- _Exercise objective_
Some lines hold the string "outcome". Copy all of them from the material that follows.

-*-*-

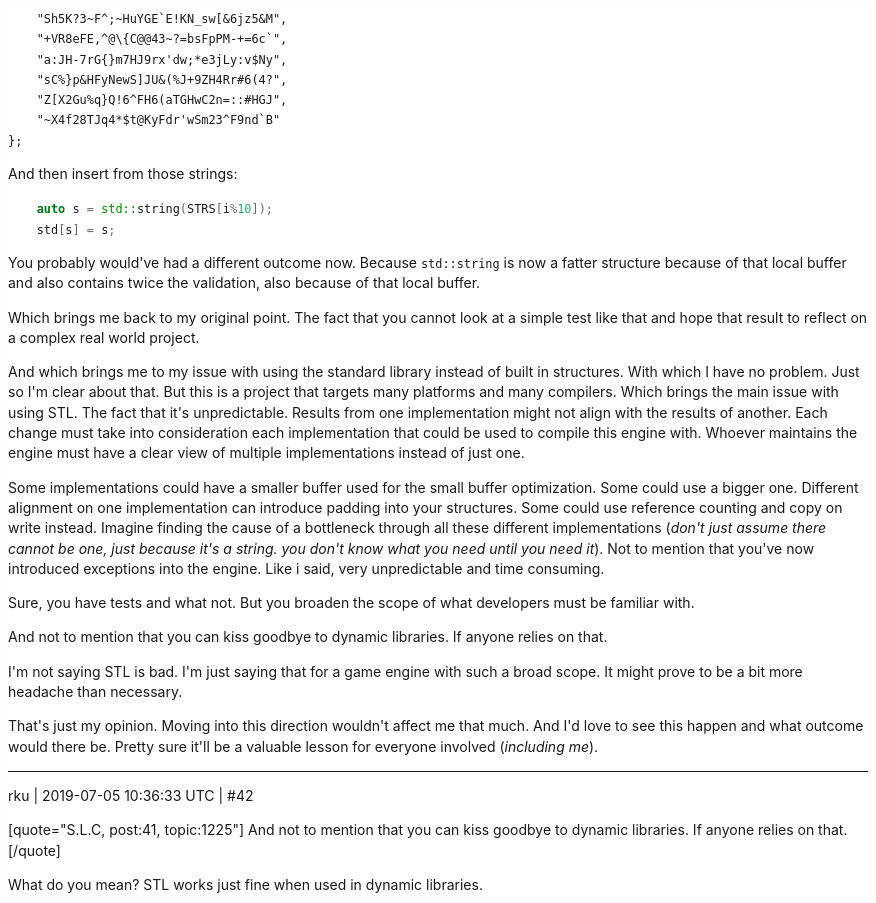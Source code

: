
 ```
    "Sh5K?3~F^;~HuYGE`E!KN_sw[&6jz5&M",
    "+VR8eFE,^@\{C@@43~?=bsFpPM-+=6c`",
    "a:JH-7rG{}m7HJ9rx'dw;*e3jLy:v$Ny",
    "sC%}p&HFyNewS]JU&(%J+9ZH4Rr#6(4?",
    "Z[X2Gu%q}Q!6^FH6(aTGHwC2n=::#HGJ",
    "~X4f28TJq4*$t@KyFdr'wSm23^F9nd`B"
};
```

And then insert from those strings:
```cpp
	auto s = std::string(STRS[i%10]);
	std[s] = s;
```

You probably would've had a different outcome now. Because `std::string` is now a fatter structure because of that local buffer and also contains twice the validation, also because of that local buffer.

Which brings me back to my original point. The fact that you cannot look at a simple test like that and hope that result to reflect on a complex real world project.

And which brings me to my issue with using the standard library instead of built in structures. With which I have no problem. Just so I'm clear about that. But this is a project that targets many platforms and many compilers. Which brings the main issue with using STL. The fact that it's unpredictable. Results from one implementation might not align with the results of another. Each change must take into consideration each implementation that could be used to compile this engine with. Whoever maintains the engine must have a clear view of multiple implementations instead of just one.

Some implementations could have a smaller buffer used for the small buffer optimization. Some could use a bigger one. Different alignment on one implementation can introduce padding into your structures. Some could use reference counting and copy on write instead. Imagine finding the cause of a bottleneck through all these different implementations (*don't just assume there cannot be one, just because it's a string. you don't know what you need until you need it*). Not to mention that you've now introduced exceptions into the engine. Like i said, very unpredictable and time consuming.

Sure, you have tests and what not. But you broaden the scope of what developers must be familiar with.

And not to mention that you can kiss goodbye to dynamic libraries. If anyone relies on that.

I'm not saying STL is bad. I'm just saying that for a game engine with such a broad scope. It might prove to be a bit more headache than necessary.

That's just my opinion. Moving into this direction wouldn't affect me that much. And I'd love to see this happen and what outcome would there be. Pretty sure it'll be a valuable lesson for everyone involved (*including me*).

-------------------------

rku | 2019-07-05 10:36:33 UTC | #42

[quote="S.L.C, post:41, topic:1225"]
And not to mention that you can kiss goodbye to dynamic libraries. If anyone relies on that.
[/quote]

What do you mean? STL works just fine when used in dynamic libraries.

-*-*-

- _Answer space_
You probably would've had a different outcome now. Because `std::string` is now a fatter structure because of that local buffer and also contains twice the validation, also because of that local buffer.
That's just my opinion. Moving into this direction wouldn't affect me that much. And I'd love to see this happen and what outcome would there be. Pretty sure it'll be a valuable lesson for everyone involved (*including me*).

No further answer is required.